(Beginning of Available data)
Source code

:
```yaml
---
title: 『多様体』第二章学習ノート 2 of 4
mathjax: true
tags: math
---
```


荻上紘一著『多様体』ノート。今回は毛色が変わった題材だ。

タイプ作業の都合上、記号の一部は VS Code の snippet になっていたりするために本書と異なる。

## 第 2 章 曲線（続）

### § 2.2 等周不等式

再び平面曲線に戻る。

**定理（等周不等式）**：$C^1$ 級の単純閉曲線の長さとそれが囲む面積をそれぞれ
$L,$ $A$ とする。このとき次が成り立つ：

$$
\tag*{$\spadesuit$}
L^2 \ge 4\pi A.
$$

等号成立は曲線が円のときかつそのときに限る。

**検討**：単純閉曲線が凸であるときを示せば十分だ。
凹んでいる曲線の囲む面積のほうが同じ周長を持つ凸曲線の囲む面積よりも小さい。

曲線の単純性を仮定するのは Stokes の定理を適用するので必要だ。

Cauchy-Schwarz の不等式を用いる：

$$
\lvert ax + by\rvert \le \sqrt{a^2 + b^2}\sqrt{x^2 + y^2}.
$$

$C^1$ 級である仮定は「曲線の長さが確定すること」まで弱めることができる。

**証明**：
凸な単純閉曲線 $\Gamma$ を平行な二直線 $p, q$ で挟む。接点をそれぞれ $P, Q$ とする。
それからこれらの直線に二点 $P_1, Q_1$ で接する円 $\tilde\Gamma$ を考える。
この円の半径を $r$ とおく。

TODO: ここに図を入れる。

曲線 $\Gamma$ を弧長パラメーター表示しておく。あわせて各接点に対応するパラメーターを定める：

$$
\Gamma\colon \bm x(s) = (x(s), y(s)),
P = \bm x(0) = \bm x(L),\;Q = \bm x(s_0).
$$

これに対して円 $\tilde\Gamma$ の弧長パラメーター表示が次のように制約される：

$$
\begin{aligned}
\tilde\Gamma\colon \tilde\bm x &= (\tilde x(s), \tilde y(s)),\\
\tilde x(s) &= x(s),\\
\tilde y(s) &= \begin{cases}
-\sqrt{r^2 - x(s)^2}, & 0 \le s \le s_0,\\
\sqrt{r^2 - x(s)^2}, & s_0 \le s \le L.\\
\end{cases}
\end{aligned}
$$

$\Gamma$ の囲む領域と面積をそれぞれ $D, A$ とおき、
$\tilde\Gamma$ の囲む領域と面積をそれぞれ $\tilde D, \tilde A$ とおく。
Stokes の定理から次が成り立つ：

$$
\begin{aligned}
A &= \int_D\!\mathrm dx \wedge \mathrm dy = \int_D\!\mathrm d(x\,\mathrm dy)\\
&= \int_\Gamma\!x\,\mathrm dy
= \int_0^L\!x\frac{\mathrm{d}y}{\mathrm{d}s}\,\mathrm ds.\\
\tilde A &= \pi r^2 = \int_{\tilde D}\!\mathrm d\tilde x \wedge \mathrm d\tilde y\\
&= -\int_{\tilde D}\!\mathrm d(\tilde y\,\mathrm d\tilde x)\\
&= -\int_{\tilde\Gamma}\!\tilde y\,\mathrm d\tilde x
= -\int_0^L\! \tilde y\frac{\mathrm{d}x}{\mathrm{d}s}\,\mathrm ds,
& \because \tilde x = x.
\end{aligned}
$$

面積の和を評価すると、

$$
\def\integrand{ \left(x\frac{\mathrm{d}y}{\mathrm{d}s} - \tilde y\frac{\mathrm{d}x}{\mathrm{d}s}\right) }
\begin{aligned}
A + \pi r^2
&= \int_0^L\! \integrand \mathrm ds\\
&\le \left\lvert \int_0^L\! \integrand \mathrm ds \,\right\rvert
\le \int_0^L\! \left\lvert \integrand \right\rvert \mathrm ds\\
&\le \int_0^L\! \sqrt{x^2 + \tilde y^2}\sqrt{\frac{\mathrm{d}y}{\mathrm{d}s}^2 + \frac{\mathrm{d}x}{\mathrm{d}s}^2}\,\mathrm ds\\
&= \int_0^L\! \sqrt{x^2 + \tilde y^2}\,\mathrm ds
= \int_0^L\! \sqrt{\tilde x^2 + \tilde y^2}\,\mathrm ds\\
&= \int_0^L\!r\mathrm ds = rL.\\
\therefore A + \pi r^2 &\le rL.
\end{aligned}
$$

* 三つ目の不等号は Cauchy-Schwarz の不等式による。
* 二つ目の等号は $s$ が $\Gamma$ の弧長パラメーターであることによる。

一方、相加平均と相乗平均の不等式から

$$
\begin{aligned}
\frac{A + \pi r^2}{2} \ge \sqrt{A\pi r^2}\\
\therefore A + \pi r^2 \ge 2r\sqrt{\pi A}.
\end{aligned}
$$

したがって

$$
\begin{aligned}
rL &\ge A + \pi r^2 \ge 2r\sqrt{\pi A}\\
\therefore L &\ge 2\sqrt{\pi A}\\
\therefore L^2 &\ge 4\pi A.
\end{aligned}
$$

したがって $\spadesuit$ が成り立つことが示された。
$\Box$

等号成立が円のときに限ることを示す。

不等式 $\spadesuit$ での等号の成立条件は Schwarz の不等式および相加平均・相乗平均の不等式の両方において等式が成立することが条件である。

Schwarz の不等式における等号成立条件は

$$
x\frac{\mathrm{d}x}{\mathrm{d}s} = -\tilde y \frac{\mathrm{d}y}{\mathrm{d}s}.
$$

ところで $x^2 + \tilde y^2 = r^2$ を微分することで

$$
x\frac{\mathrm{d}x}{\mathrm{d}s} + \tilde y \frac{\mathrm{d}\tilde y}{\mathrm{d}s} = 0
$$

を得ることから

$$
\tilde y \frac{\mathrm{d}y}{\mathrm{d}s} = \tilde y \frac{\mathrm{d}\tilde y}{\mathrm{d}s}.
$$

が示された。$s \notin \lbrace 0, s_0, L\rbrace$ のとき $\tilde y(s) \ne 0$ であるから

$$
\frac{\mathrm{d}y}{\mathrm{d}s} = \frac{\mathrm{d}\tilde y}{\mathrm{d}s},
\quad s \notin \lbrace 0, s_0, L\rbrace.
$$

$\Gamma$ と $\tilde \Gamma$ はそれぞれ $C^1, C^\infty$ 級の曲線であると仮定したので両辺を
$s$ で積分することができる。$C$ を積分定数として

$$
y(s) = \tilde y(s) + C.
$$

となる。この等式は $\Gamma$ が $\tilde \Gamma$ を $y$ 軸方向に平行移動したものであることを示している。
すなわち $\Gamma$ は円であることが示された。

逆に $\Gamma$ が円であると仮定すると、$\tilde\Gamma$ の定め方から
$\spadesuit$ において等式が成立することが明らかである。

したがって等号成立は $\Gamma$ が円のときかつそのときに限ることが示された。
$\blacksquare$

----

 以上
(End of Available data)
> [Instructions for the task]
After locating the line containing "が示された。$s \notin \lbrace", give that line and every later line of the listing again exactly, up to and including the last.

> [Answer space]
が示された。$s \notin \lbrace 0, s_0, L\rbrace$ のとき $\tilde y(s) \ne 0$ であるから

$$
\frac{\mathrm{d}y}{\mathrm{d}s} = \frac{\mathrm{d}\tilde y}{\mathrm{d}s},
\quad s \notin \lbrace 0, s_0, L\rbrace.
$$

$\Gamma$ と $\tilde \Gamma$ はそれぞれ $C^1, C^\infty$ 級の曲線であると仮定したので両辺を
$s$ で積分することができる。$C$ を積分定数として

$$
y(s) = \tilde y(s) + C.
$$

となる。この等式は $\Gamma$ が $\tilde \Gamma$ を $y$ 軸方向に平行移動したものであることを示している。
すなわち $\Gamma$ は円であることが示された。

逆に $\Gamma$ が円であると仮定すると、$\tilde\Gamma$ の定め方から
$\spadesuit$ において等式が成立することが明らかである。

したがって等号成立は $\Gamma$ が円のときかつそのときに限ることが示された。
$\blacksquare$

----

 以上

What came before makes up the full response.